Program facilitators have good skills in communication, empathy, active listening, conversation, conflict management, and consensus-building. They also have a keen understanding of group dynamics, management, and how to create an inclusive environment. Their daily tasks will be to assist in the organization and implementation of recreation or work programs, and organizing employee training corporate programs.

Program Facilitator Responsibilities

Here are examples of responsibilities from real program facilitator resumes representing typical tasks they are likely to perform in their roles.

  • Manage procurement and employment of training aids and devices and ammunition along with require logistical support.
  • Instruct CPR to girls in particular groups.
  • Provide individual and group tutoring in areas such as reading, writing, mathematics, and study skills.
  • Coordinate and facilitate a bi-weekly empowerment program design to provide pregnant teen mothers with career development opportunities and positive life skills.
  • Recruited/Le - select and position AmeriCorps volunteers into local mentoring programs.
  • Deliver evidence-based treatment to children with ADHD and other behavioral disorders.

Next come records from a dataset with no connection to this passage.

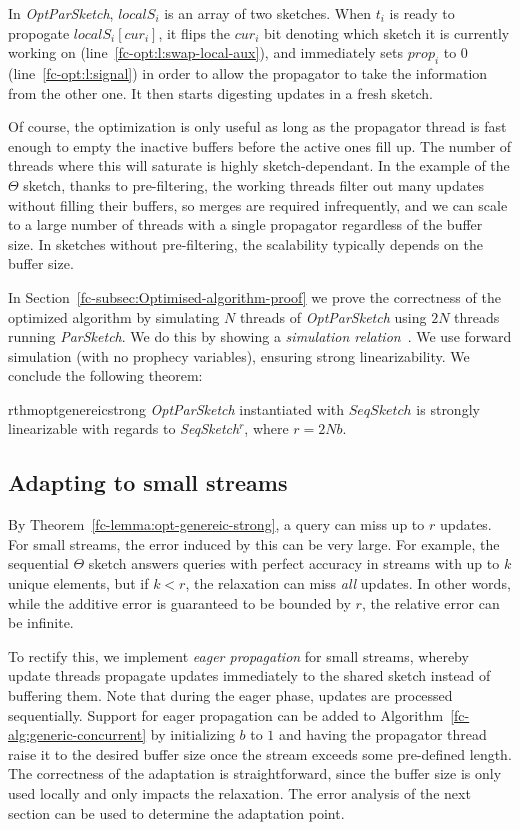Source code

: In \emph{OptParSketch}, $localS_i$ is an array of two sketches. When $t_i$ is ready to propogate $localS_i[cur_i]$, it
flips the $cur_i$ bit denoting which sketch it is currently working on (line~\ref{fc-opt:l:swap-local-aux}), 
and immediately sets $prop_i$ to 0 (line~\ref{fc-opt:l:signal}) in order to allow the propagator to
take the information from the other one. It then starts digesting updates in a fresh sketch.

Of course, the optimization is only useful as long as the propagator thread is fast enough to empty the 
inactive buffers before the active ones fill up. The number of threads where this will saturate is highly sketch-dependant. 
In the example of the $\Theta$ sketch, thanks to pre-filtering, the working threads filter out many updates without filling their buffers, so
merges are required infrequently, and we can scale to a large number of threads with a single propagator regardless of the buffer size. In sketches without pre-filtering, the scalability typically depends on the buffer size.

In Section~\ref{fc-subsec:Optimised-algorithm-proof}
we prove the correctness of the optimized
algorithm by simulating $N$ threads of \emph{OptParSketch}
using $2N$ threads running \emph{ParSketch}. We do this by showing
a \emph{simulation relation}~\cite{lynch1996distributed}. We use forward simulation (with
no prophecy variables), ensuring strong linearizability. We conclude the following theorem:
\begin{restatable}{rthm}{optgenereicstrong}
    \emph{OptParSketch} instantiated with $SeqSketch$ is strongly linearizable with regards to \emph{SeqSketch}$^r$, where
		$r=2Nb$.
    \label{fc-lemma:opt-genereic-strong}
\end{restatable}


\subsection{Adapting to small streams}
\label{fc-ssec:small-streams}

By Theorem~\ref{fc-lemma:opt-genereic-strong}, a query can miss up to $r$ updates. For small
streams, the error induced by this can be very large.
For example, the sequential $\Theta$ sketch answers queries with perfect accuracy in streams with
up to $k$ unique elements, but if $k<r$, the relaxation can miss \emph{all} updates.
In other words, while the additive error is guaranteed to be bounded by $r$, the relative 
error can be infinite.  

To rectify this, we implement \emph{eager propagation} for small streams, 
whereby update threads propagate updates immediately to the shared sketch 
instead of buffering them. 
Note that during the eager phase, updates are processed sequentially. 
Support for eager propagation can be added to Algorithm~\ref{fc-alg:generic-concurrent} 
by initializing $b$ to $1$ and having the propagator thread raise it to the
desired buffer size once the stream exceeds some pre-defined length. 
The correctness of the adaptation is straightforward, since the buffer size is only used locally and only impacts the relaxation.
The error analysis of the next section can be used to determine the adaptation point.
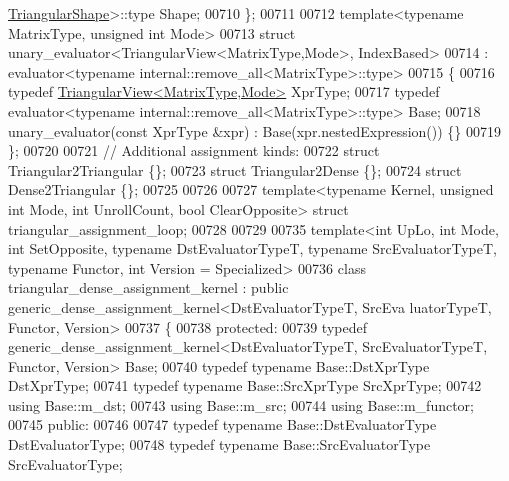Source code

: \begin{DoxyCode}
      \hyperlink{struct_eigen_1_1_triangular_shape}{TriangularShape}>::type Shape;
00710 \};
00711 
00712 \textcolor{keyword}{template}<\textcolor{keyword}{typename} MatrixType, \textcolor{keywordtype}{unsigned} \textcolor{keywordtype}{int} Mode>
00713 \textcolor{keyword}{struct }unary\_evaluator<TriangularView<MatrixType,Mode>, IndexBased>
00714  : evaluator<typename internal::remove\_all<MatrixType>::type>
00715 \{
00716   \textcolor{keyword}{typedef} \hyperlink{group___core___module_class_eigen_1_1_triangular_view}{TriangularView<MatrixType,Mode>} XprType;
00717   \textcolor{keyword}{typedef} evaluator<typename internal::remove\_all<MatrixType>::type> Base;
00718   unary\_evaluator(\textcolor{keyword}{const} XprType &xpr) : Base(xpr.nestedExpression()) \{\}
00719 \};
00720 
00721 \textcolor{comment}{// Additional assignment kinds:}
00722 \textcolor{keyword}{struct }Triangular2Triangular    \{\};
00723 \textcolor{keyword}{struct }Triangular2Dense         \{\};
00724 \textcolor{keyword}{struct }Dense2Triangular         \{\};
00725 
00726 
00727 \textcolor{keyword}{template}<\textcolor{keyword}{typename} Kernel, \textcolor{keywordtype}{unsigned} \textcolor{keywordtype}{int} Mode, \textcolor{keywordtype}{int} UnrollCount, \textcolor{keywordtype}{bool} ClearOpposite> \textcolor{keyword}{struct }
      triangular\_assignment\_loop;
00728 
00729  
00735 \textcolor{keyword}{template}<\textcolor{keywordtype}{int} UpLo, \textcolor{keywordtype}{int} Mode, \textcolor{keywordtype}{int} SetOpposite, \textcolor{keyword}{typename} DstEvaluatorTypeT, \textcolor{keyword}{typename} SrcEvaluatorTypeT, \textcolor{keyword}{
      typename} Functor, \textcolor{keywordtype}{int} Version = Specialized>
00736 \textcolor{keyword}{class }triangular\_dense\_assignment\_kernel : \textcolor{keyword}{public} generic\_dense\_assignment\_kernel<DstEvaluatorTypeT, SrcEva
      luatorTypeT, Functor, Version>
00737 \{
00738 \textcolor{keyword}{protected}:
00739   \textcolor{keyword}{typedef} generic\_dense\_assignment\_kernel<DstEvaluatorTypeT, SrcEvaluatorTypeT, Functor, Version> Base;
00740   \textcolor{keyword}{typedef} \textcolor{keyword}{typename} Base::DstXprType DstXprType;
00741   \textcolor{keyword}{typedef} \textcolor{keyword}{typename} Base::SrcXprType SrcXprType;
00742   \textcolor{keyword}{using} Base::m\_dst;
00743   \textcolor{keyword}{using} Base::m\_src;
00744   \textcolor{keyword}{using} Base::m\_functor;
00745 \textcolor{keyword}{public}:
00746   
00747   \textcolor{keyword}{typedef} \textcolor{keyword}{typename} Base::DstEvaluatorType DstEvaluatorType;
00748   \textcolor{keyword}{typedef} \textcolor{keyword}{typename} Base::SrcEvaluatorType SrcEvaluatorType;

\end{DoxyCode}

Program Facilitator Skills and Personality Traits

We calculated that 14% of Program Facilitators are proficient in Program Curriculum, Substance Abuse, and CPR. They’re also known for soft skills such as Compassion, Interpersonal skills, and Problem-solving skills.

We break down the percentage of Program Facilitators that have these skills listed on their resume here:

  • Program Curriculum, 14%

    Collaborated with a team in developing program curriculum and provide training for teachers seeking to pursue National Board Certification.

  • Substance Abuse, 7%

    Utilized the Seeking Safety curriculum; a dual-diagnosed psycho-educational model addressing both PTSD and substance abuse.

  • CPR, 7%

    Maintain up to date certification with Red Cross CPR and WSI (Water Safety Instruction) protocol.

  • Group Discussions, 5%

    Lead many camp activities and facilitate educational group discussions with campers.

  • Youth Development, 5%

    Coordinated various youth development programs and monitored the outcome measurement.

  • Mental Health, 5%

    Provided social-emotional care and partnered with Mental Health Counselor with individual students and cohorts.

Some of the skills we found on program facilitator resumes included "program curriculum," "substance abuse," and "cpr." We have detailed the most important program facilitator responsibilities below.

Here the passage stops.